**TASK DETAILS**
Write out everything in the records exactly, apart from the pictures.

**RECORDS SUPPLIED**
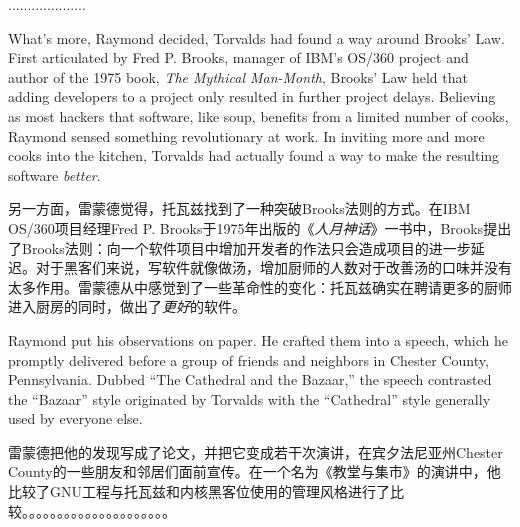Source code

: \ifdefined\chs
....................
\fi

\ifdefined\eng
What's more, Raymond decided, Torvalds had found a way around Brooks' Law. First articulated by Fred P. Brooks, manager of IBM's OS/360 project and author of the 1975 book, \textit{The Mythical Man-Month}, Brooks' Law held that adding developers to a project only resulted in further project delays. Believing as most hackers that software, like soup, benefits from a limited number of cooks, Raymond sensed something revolutionary at work. In inviting more and more cooks into the kitchen, Torvalds had actually found a way to make the resulting software \textit{better}.
\fi

\ifdefined\chs
另一方面，雷蒙德觉得，托瓦兹找到了一种突破Brooks法则的方式。在IBM OS/360项目经理Fred P. Brooks于1975年出版的《\textit{人月神话}》一书中，Brooks提出了Brooks法则：向一个软件项目中增加开发者的作法只会造成项目的进一步延迟。对于黑客们来说，写软件就像做汤，增加厨师的人数对于改善汤的口味并没有太多作用。雷蒙德从中感觉到了一些革命性的变化：托瓦兹确实在聘请更多的厨师进入厨房的同时，做出了\textit{更好}的软件。
\fi

\ifdefined\eng
Raymond put his observations on paper. He crafted them into a speech, which he promptly delivered before a group of friends and neighbors in Chester County, Pennsylvania. Dubbed ``The Cathedral and the Bazaar,'' the speech contrasted the ``Bazaar'' style originated by Torvalds with the ``Cathedral'' style generally used by everyone else.
\fi

\ifdefined\chs
雷蒙德把他的发现写成了论文，并把它变成若干次演讲，在宾夕法尼亚州Chester County的一些朋友和邻居们面前宣传。在一个名为《教堂与集市》的演讲中，他比较了GNU工程与托瓦兹和内核黑客位使用的管理风格进行了比较。。。。。。。。。。。。。。。。。。。。。
\fi

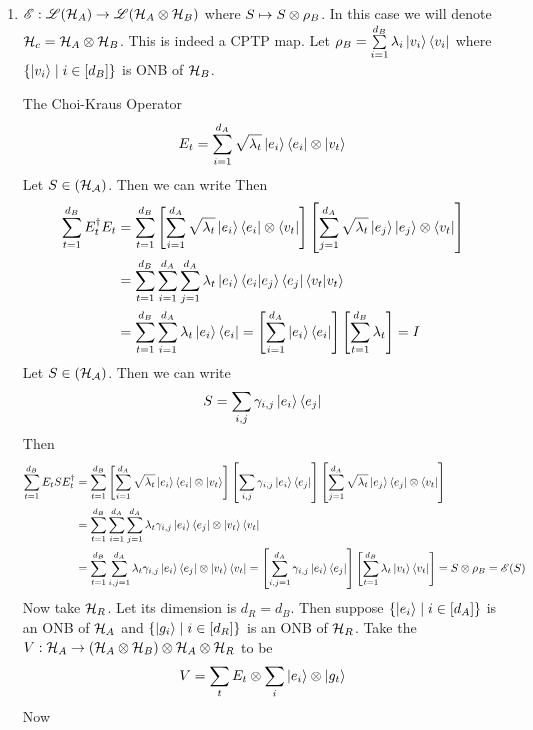 \documentclass[a4paper, 11pt]{article}
\begin{document}
{\begin{enumerate}[label=(\arabic*)]
	
	\item ${\mathscr{E}}:{\mathscr{L}}(\mathcal{H}_A)\to {\mathscr{L}}(\mathcal{H}_A\otimes \mathcal{H}_B)$ where $S\mapsto S\otimes \rho_B$. In this case we will denote $\mathcal{H}_c=\mathcal{H}_A\otimes \mathcal{H}_B$. This is indeed a CPTP map. Let $\rho_B=\sum\limits_{i=1}^{d_B}\lambda_i\ket{v_i}\bra{v_i}$ where $\{\ket{v_i}\mid i\in[d_B]\}$ is ONB of $\mathcal{H}_B$. 
	
	The Choi-Kraus Operator $$E_t=\sum_{i=1}^{d_A}\sqrt{\lambda_t}\ket{e_i}\bra{e_i}\otimes \ket{v_t}$$Let $S\in\sl(\mathcal{H}_A)$. Then we can write Then\begin{align*}
		\sum_{t=1}^{d_B}E_t^{\dagger}E_t & =\sum_{t=1}^{d_B}\left[\sum_{i=1}^{d_A}\sqrt{\lambda_t}\ket{e_i}\bra{e_i}\otimes \bra{v_t}\right]\left[\sum_{j=1}^{d_A}\sqrt{\lambda_t}\ket{e_j}\ket{e_j}\otimes \bra{v_t}\right]                                               \\
		                                & =\sum_{t=1}^{d_B}\sum_{i=1}^{d_A}\sum_{j=1}^{d_A}\lambda_t\ket{e_i}\bra{e_i}\ket{e_j}\bra{e_j} \bra{v_t}\ket{v_t}                                                                                          \\
		                                & =\sum_{t=1}^{d_B}\sum_{i=1}^{d_A}{\lambda_t}\ket{e_i}\bra{e_i}   =\left[\sum_{i=1}^{d_A}\ket{e_i}\bra{e_i}\right]\left[\sum_{t=1}^{d_B}\lambda_t  \right]=I
	\end{align*}Let $S\in\sl(\mathcal{H}_A)$. Then we can write $$S=\sum_{i,j}\gamma_{i,j}\ket{e_i}\bra{e_j}$$Then\begin{align*}
		\sum_{t=1}^{d_B}E_tSE_t^{\dagger} & =\sum_{t=1}^{d_B}\left[\sum_{i=1}^{d_A}\sqrt{\lambda_t}\ket{e_i}\bra{e_i}\otimes \ket{v_t}\right]\left[\sum_{i,j}\gamma_{i,j}\ket{e_i}\bra{e_j}\right]\left[\sum_{j=1}^{d_A}\sqrt{\lambda_t}\ket{e_j}\bra{e_j}\otimes \bra{v_t}\right]                                               \\
		                                & =\sum_{t=1}^{d_B}\sum_{i=1}^{d_A}\sum_{j=1}^{d_A}\lambda_t\gamma_{i,j}\ket{e_i}\bra{e_j}\otimes  \ket{v_t}\bra{v_t}                                                                                          \\
		                                & =\sum_{t=1}^{d_B}\sum_{i,j=1}^{d_A}{\lambda_t}\gamma_{i,j}\ket{e_i}\bra{e_j}\otimes  \ket{v_t}\bra{v_t}               =\left[\sum_{i,j=1}^{d_A}\gamma_{i,j}\ket{e_i}\bra{e_j}\right] \left[\sum_{t=1}^{d_B}\lambda_t \ket{v_t}\bra{v_t}               \right]=S\otimes \rho_B={\mathscr{E}}(S)
	\end{align*}Now take $\mathcal{H}_R$. Let its dimension is $d_R=d_B$. Then suppose $\{\ket{e_i}\mid i\in[d_A]\}$ is an ONB of $\mathcal{H}_A$ and $\{\ket{g_i}\mid i\in[d_R]\}$ is an ONB of $\mathcal{H}_R$. Take the $V:\mathcal{H}_A\to  ( \mathcal{H}_A\otimes \mathcal{H}_B)\otimes \mathcal{H}_A\otimes \mathcal{H}_R$ to be $$V=\sum_{t}E_t\otimes \sum_{i}\ket{e_i}\otimes \ket{g_t}$$Now 

\end{enumerate}}
\end{document}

**RESPONSE BELOW**
Source code

: \ifdefined\chs
....................
\fi

\ifdefined\eng
What's more, Raymond decided, Torvalds had found a way around Brooks' Law. First articulated by Fred P. Brooks, manager of IBM's OS/360 project and author of the 1975 book, \textit{The Mythical Man-Month}, Brooks' Law held that adding developers to a project only resulted in further project delays. Believing as most hackers that software, like soup, benefits from a limited number of cooks, Raymond sensed something revolutionary at work. In inviting more and more cooks into the kitchen, Torvalds had actually found a way to make the resulting software \textit{better}.
\fi

\ifdefined\chs
另一方面，雷蒙德觉得，托瓦兹找到了一种突破Brooks法则的方式。在IBM OS/360项目经理Fred P. Brooks于1975年出版的《\textit{人月神话}》一书中，Brooks提出了Brooks法则：向一个软件项目中增加开发者的作法只会造成项目的进一步延迟。对于黑客们来说，写软件就像做汤，增加厨师的人数对于改善汤的口味并没有太多作用。雷蒙德从中感觉到了一些革命性的变化：托瓦兹确实在聘请更多的厨师进入厨房的同时，做出了\textit{更好}的软件。
\fi

\ifdefined\eng
Raymond put his observations on paper. He crafted them into a speech, which he promptly delivered before a group of friends and neighbors in Chester County, Pennsylvania. Dubbed ``The Cathedral and the Bazaar,'' the speech contrasted the ``Bazaar'' style originated by Torvalds with the ``Cathedral'' style generally used by everyone else.
\fi

\ifdefined\chs
雷蒙德把他的发现写成了论文，并把它变成若干次演讲，在宾夕法尼亚州Chester County的一些朋友和邻居们面前宣传。在一个名为《教堂与集市》的演讲中，他比较了GNU工程与托瓦兹和内核黑客位使用的管理风格进行了比较。。。。。。。。。。。。。。。。。。。。。
\fi

 \documentclass[a4paper, 11pt]{article}
\begin{document}
{\begin{enumerate}[label=(\arabic*)]
	
	\item ${\mathscr{E}}:{\mathscr{L}}(\mathcal{H}_A)\to {\mathscr{L}}(\mathcal{H}_A\otimes \mathcal{H}_B)$ where $S\mapsto S\otimes \rho_B$. In this case we will denote $\mathcal{H}_c=\mathcal{H}_A\otimes \mathcal{H}_B$. This is indeed a CPTP map. Let $\rho_B=\sum\limits_{i=1}^{d_B}\lambda_i\ket{v_i}\bra{v_i}$ where $\{\ket{v_i}\mid i\in[d_B]\}$ is ONB of $\mathcal{H}_B$. 
	
	The Choi-Kraus Operator $$E_t=\sum_{i=1}^{d_A}\sqrt{\lambda_t}\ket{e_i}\bra{e_i}\otimes \ket{v_t}$$Let $S\in\sl(\mathcal{H}_A)$. Then we can write Then\begin{align*}
		\sum_{t=1}^{d_B}E_t^{\dagger}E_t & =\sum_{t=1}^{d_B}\left[\sum_{i=1}^{d_A}\sqrt{\lambda_t}\ket{e_i}\bra{e_i}\otimes \bra{v_t}\right]\left[\sum_{j=1}^{d_A}\sqrt{\lambda_t}\ket{e_j}\ket{e_j}\otimes \bra{v_t}\right]                                               \\
		                                & =\sum_{t=1}^{d_B}\sum_{i=1}^{d_A}\sum_{j=1}^{d_A}\lambda_t\ket{e_i}\bra{e_i}\ket{e_j}\bra{e_j} \bra{v_t}\ket{v_t}                                                                                          \\
		                                & =\sum_{t=1}^{d_B}\sum_{i=1}^{d_A}{\lambda_t}\ket{e_i}\bra{e_i}   =\left[\sum_{i=1}^{d_A}\ket{e_i}\bra{e_i}\right]\left[\sum_{t=1}^{d_B}\lambda_t  \right]=I
	\end{align*}Let $S\in\sl(\mathcal{H}_A)$. Then we can write $$S=\sum_{i,j}\gamma_{i,j}\ket{e_i}\bra{e_j}$$Then\begin{align*}
		\sum_{t=1}^{d_B}E_tSE_t^{\dagger} & =\sum_{t=1}^{d_B}\left[\sum_{i=1}^{d_A}\sqrt{\lambda_t}\ket{e_i}\bra{e_i}\otimes \ket{v_t}\right]\left[\sum_{i,j}\gamma_{i,j}\ket{e_i}\bra{e_j}\right]\left[\sum_{j=1}^{d_A}\sqrt{\lambda_t}\ket{e_j}\bra{e_j}\otimes \bra{v_t}\right]                                               \\
		                                & =\sum_{t=1}^{d_B}\sum_{i=1}^{d_A}\sum_{j=1}^{d_A}\lambda_t\gamma_{i,j}\ket{e_i}\bra{e_j}\otimes  \ket{v_t}\bra{v_t}                                                                                          \\
		                                & =\sum_{t=1}^{d_B}\sum_{i,j=1}^{d_A}{\lambda_t}\gamma_{i,j}\ket{e_i}\bra{e_j}\otimes  \ket{v_t}\bra{v_t}               =\left[\sum_{i,j=1}^{d_A}\gamma_{i,j}\ket{e_i}\bra{e_j}\right] \left[\sum_{t=1}^{d_B}\lambda_t \ket{v_t}\bra{v_t}               \right]=S\otimes \rho_B={\mathscr{E}}(S)
	\end{align*}Now take $\mathcal{H}_R$. Let its dimension is $d_R=d_B$. Then suppose $\{\ket{e_i}\mid i\in[d_A]\}$ is an ONB of $\mathcal{H}_A$ and $\{\ket{g_i}\mid i\in[d_R]\}$ is an ONB of $\mathcal{H}_R$. Take the $V:\mathcal{H}_A\to  ( \mathcal{H}_A\otimes \mathcal{H}_B)\otimes \mathcal{H}_A\otimes \mathcal{H}_R$ to be $$V=\sum_{t}E_t\otimes \sum_{i}\ket{e_i}\otimes \ket{g_t}$$Now 

\end{enumerate}}
\end{document}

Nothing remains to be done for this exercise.